We Are Africans: Racism Doesn't Exist Among Us

A few years ago, while going through old papers-magazines, newspapers, bulletin and some story books I saved for some reason I can’t utterly fathom in my family house storage room, I stumbled upon a magazine dated August 7th, 1999, featuring a striking image of a younger Oprah Winfrey on the cover, looking just as breath taking and confident as the Oprah I know today. I read through various articles, including the hackathon program within that time frame somewhere in New York, medicine, and even an ad for new lingerie, clothes lines and car dealership. I remember settling in one of the older dissented chairs in my medium sized room directly located to my family sitting room. It was sunny, the harmattan season was sore but it knew how to be friendly in the south. However, what caught my attention was a segment about the memorial held on August 5th, 1999, in honor of the Columbine massacre, Isaiah Shoals the main target, a teacher and 10 other children who were mostly colored kids of Columbia high school, killed by 18 years old Eric and 17 years old Dylan, both white and Hitler loving extremists. I wrote an article about it titled "Requiem," which I later submitted in my first year in Uni for our school journal but was rejected for being out of place in an African context. it was unconcerning of the African people with racism, there was no need for such an article in a school paper that didn’t discuss Africa or pointed racism to Her. However, I resubmitted it to an essay competition and won.

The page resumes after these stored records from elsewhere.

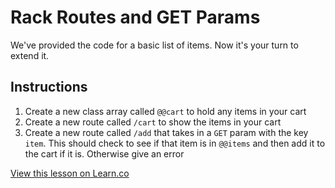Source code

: # Rack Routes and GET Params

We've provided the code for a basic list of items. Now it's your turn to extend
it.

## Instructions

  1. Create a new class array called `@@cart` to hold any items in your cart
  2. Create a new route called `/cart` to show the items in your cart
  3. Create a new route called `/add` that takes in a `GET` param with the key `item`. This should check to see if that item is in `@@items` and then add it to the cart if it is. Otherwise give an error


<a href='https://learn.co/lessons/rack-get-params-lab' data-visibility='hidden'>View this lesson on Learn.co</a>
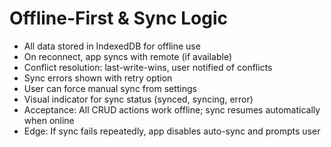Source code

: # Offline-First & Sync Logic

- All data stored in IndexedDB for offline use
- On reconnect, app syncs with remote (if available)
- Conflict resolution: last-write-wins, user notified of conflicts
- Sync errors shown with retry option
- User can force manual sync from settings
- Visual indicator for sync status (synced, syncing, error)
- Acceptance: All CRUD actions work offline; sync resumes automatically when online
- Edge: If sync fails repeatedly, app disables auto-sync and prompts user
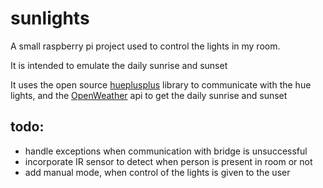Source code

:# sunlights

A small raspberry pi project used to control the lights in my room.

It is intended to emulate the daily sunrise and sunset

It uses the open source [hueplusplus](https://github.com/enwi/hueplusplus) library to communicate with the hue lights, and the [OpenWeather](https://openweathermap.org/api) api to get the daily sunrise and sunset

## todo:
* handle exceptions when communication with bridge is unsuccessful
* incorporate IR sensor to detect when person is present in room or not
* add manual mode, when control of the lights is given to the user

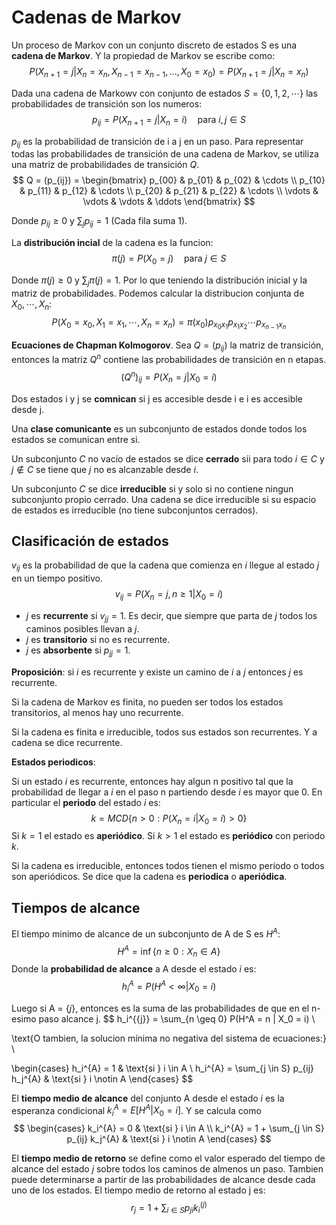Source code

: # Cadenas de Markov

Un proceso de Markov con un conjunto discreto de estados S es una **cadena de Markov**. Y la propiedad de Markov se escribe como:
$$
P(X_{n+1} = j | X_n = x_n, X_{n-1} = x_{n-1}, \ldots, X_0 = x_0) = P(X_{n+1} = j | X_n = x_n)
$$

Dada una cadena de Markowv con conjunto de estados $S = \{0,1,2,\cdots\}$ las probabilidades de transición son los numeros:
$$
p_{ij} = P(X_{n+1} = j | X_n = i) \quad \text{para } i,j \in S
$$

$p_{ij}$ es la probabilidad de transición de i a j en un paso. Para representar todas las probabilidades de transición de una cadena de Markov, se utiliza una matriz de probabilidades de transición $Q$.
$$
Q = (p_{ij}) = \begin{bmatrix}
                p_{00} & p_{01} & p_{02} & \cdots \\
                p_{10} & p_{11} & p_{12} & \cdots \\
                p_{20} & p_{21} & p_{22} & \cdots \\
                \vdots & \vdots & \vdots & \ddots
                \end{bmatrix}
$$

Donde $p_{ij} \geq 0$ y $\sum_{j} p_{ij} = 1$ (Cada fila suma 1).

La **distribución incial** de la cadena es la funcion:
$$
\pi(j) = P(X_0 = j) \quad \text{para } j \in S
$$

Donde $\pi(j) \geq 0$ y $\sum_{j} \pi(j) = 1$. Por lo que teniendo la distribución inicial y la matriz de probabilidades. Podemos calcular la distribucion conjunta de $X_0, \cdots, X_n$: 
$$
P(X_0 = x_0, X_1 = x_1, \cdots, X_n = x_n) = \pi(x_0) p_{x_0 x_1} p_{x_1 x_2} \cdots p_{x_{n-1} x_n}
$$

**Ecuaciones de Chapman Kolmogorov**. Sea $Q=(p_{ij})$ la matriz de transición, entonces la matriz $Q^n$ contiene las probabilidades de transición en n etapas. 
$$
(Q^n)_{ij} = P(X_n = j | X_0 = i)
$$

Dos estados i y j se **comnican** si j es accesible desde i e i es accesible desde j.

Una **clase comunicante** es un subconjunto de estados donde todos los estados se comunican entre si.

Un subconjunto $C$ no vacío de estados se dice **cerrado** sii para todo $i \in C$ y $j \notin C$ se tiene que $j$ no es alcanzable desde $i$.

Un subconjunto $C$ se dice **irreducible** si y solo si no contiene ningun subconjunto propio cerrado. Una cadena se dice irreducible si su espacio de estados es irreducible (no tiene subconjuntos cerrados).

## Clasificación de estados

$v_{ij}$ es la probabilidad de que la cadena que comienza en $i$ llegue al estado $j$ en un tiempo positivo. 
$$
v_{ij} = P(X_n = j, n \geq 1 | X_0 = i)
$$

- $j$ es **recurrente** si $v_{jj} = 1$. Es decir, que siempre que parta de $j$ todos los caminos posibles llevan a $j$.
- $j$ es **transitorio** si no es recurrente.
- $j$ es **absorbente** si $p_{jj} = 1$.

**Proposición**: si $i$ es recurrente y existe un camino de $i$ a $j$ entonces $j$ es recurrente.

Si la cadena de Markov es finita, no pueden ser todos los estados transitorios, al menos hay uno recurrente.

Si la cadena es finita e irreducible, todos sus estados son recurrentes. Y a cadena se dice recurrente.

**Estados periodicos**:

Si un estado $i$ es recurrente, entonces hay algun n positivo tal que la probabilidad de llegar a $i$ en el paso n partiendo desde $i$ es mayor que 0. En particular el **periodo** del estado $i$ es:
$$
k = MCD\{n \gt 0 : P(X_n = i | X_0 = i) > 0\}
$$
Si $k=1$ el estado es **aperiódico**. Si $k>1$ el estado es **periódico** con periodo $k$.

Si la cadena es irreducible, entonces todos tienen el mismo período o todos son aperiódicos. Se dice que la cadena es **periodica** o **aperiódica**.

## Tiempos de alcance

El tiempo minimo de alcance de un subconjunto de A de S es $H^A$:
$$
H^A = \inf{\{n \geq 0 : X_n \in A\}}
$$
Donde la **probabilidad de alcance** a A desde el estado $i$ es:
$$
h_i^A = P(H^A \lt \infty | X_0 = i)
$$

Luego si A = $\{j\}$, entonces es la suma de las probabilidades de que en el n-esimo paso alcance j.
$$
h_i^{\{j\}} = \sum_{n \geq 0} P(H^A = n | X_0 = i) \\

\text{O tambien, la solucion mínima no negativa del sistema de ecuaciones:} \\

\begin{cases}
h_i^{A} = 1 & \text{si } i \in A \\
h_i^{A} = \sum_{j \in S} p_{ij} h_j^{A} & \text{si } i \notin A
\end{cases}
$$

El **tiempo medio de alcance** del conjunto A desde el estado $i$ es la esperanza condicional $k_i^A = E[H^A | X_0 = i]$. Y se calcula como
$$
\begin{cases}
k_i^{A} = 0 & \text{si } i \in A \\
k_i^{A} = 1 + \sum_{j \in S} p_{ij} k_j^{A} & \text{si } i \notin A
\end{cases}
$$

El **tiempo medio de retorno** se define como el valor esperado del tiempo de alcance del estado $j$ sobre todos los caminos de almenos un paso. Tambien puede determinarse a partir de las probabilidades de alcance desde cada uno de los estados. El tiempo medio de retorno al estado j es:
$$
r_j = 1 + \sum_{i \in S} p_{ji} k_i^{(j)}
$$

As Africans, we believe that we cannot treat people differently based on their skin color because we all come from the same race, race wasn’t a thing in Africa, a non-racial continent, people molted with the same skin, painted alike. However, while we may not approach preferential treatment based on skin color, we still know how to make others feel sternly that they do not belong, and this is just as damaging as racism. We may not call it racism, but it manifests in the form of intolerance, corruption, bigotry, tribalism, religious fascism, ethnicity, and disunity.


I have witnessed such behavior firsthand, such as when a neighbor refused to hold a baby belonging to a Fulani woman because of their perceived smell. I have also heard bigoted comments, like when some men said, an Igbo man cannot rule Nigeria and was unfitting. These incidents may not be overtly racist, but they demonstrate the same language of exclusion and discrimination.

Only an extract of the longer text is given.